■ Activity: What is the number of lines in the data that contain "medium"? Nothing besides that number, please.
[Extracted data — start]
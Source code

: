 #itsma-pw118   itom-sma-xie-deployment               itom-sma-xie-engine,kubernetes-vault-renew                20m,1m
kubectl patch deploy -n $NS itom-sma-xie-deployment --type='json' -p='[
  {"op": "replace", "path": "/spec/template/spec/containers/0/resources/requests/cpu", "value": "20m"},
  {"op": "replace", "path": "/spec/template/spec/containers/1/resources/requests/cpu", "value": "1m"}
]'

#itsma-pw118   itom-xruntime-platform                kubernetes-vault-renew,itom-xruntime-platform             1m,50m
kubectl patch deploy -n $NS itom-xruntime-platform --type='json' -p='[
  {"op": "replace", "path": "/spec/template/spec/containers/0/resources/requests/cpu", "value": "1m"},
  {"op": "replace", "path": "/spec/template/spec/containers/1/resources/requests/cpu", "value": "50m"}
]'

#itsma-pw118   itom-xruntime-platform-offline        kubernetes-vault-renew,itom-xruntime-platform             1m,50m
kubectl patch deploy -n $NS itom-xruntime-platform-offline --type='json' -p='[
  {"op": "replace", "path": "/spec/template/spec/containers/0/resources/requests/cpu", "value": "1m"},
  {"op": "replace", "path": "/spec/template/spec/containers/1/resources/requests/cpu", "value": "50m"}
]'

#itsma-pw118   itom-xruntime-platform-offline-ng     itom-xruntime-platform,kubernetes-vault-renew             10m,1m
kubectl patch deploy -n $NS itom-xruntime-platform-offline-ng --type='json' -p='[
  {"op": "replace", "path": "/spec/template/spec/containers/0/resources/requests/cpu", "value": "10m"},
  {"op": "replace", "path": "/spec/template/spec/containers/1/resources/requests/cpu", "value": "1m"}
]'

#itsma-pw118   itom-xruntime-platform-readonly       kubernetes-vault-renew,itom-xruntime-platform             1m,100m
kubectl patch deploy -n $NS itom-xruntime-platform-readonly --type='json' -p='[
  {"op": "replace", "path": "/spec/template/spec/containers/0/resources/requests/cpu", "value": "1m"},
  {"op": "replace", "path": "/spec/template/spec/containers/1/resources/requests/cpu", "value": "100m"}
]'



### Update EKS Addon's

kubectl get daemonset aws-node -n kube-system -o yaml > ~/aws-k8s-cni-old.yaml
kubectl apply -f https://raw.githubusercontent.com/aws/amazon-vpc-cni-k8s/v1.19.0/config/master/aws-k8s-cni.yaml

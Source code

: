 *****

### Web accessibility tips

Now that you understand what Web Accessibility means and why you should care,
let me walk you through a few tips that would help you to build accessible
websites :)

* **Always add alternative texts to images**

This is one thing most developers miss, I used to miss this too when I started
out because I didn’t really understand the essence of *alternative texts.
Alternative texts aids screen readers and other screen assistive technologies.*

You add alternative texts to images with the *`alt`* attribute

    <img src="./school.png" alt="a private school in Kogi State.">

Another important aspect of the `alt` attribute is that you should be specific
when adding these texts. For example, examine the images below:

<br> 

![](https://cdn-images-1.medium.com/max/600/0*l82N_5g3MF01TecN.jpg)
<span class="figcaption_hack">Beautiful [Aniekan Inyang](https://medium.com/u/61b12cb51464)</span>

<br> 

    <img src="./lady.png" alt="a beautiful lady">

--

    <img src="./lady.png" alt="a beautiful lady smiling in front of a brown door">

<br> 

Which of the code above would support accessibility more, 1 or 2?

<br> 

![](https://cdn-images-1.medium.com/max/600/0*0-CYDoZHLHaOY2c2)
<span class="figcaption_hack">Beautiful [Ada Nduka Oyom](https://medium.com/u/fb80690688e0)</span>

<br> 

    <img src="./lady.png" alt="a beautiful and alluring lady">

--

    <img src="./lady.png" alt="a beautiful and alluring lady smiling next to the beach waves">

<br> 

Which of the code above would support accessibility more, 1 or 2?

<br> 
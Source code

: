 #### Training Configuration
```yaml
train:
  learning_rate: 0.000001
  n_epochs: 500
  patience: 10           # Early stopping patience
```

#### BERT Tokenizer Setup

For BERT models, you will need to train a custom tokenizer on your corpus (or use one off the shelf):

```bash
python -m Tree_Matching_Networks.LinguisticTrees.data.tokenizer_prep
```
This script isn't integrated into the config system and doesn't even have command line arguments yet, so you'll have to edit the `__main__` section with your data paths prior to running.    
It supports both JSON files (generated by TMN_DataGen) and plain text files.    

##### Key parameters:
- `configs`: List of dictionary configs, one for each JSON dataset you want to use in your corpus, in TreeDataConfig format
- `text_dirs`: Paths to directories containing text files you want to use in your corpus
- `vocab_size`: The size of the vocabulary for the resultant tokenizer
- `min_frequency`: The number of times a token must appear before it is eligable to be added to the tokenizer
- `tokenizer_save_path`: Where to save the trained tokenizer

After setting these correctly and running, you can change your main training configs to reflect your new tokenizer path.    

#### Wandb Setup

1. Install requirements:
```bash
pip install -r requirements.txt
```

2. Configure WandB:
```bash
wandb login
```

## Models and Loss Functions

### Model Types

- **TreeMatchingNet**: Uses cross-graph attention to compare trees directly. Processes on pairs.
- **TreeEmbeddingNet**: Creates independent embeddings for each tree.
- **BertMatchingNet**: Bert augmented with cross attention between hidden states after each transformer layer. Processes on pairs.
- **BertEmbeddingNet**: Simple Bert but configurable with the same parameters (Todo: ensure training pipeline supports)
[Extracted data — finish]
■ Written solution: 4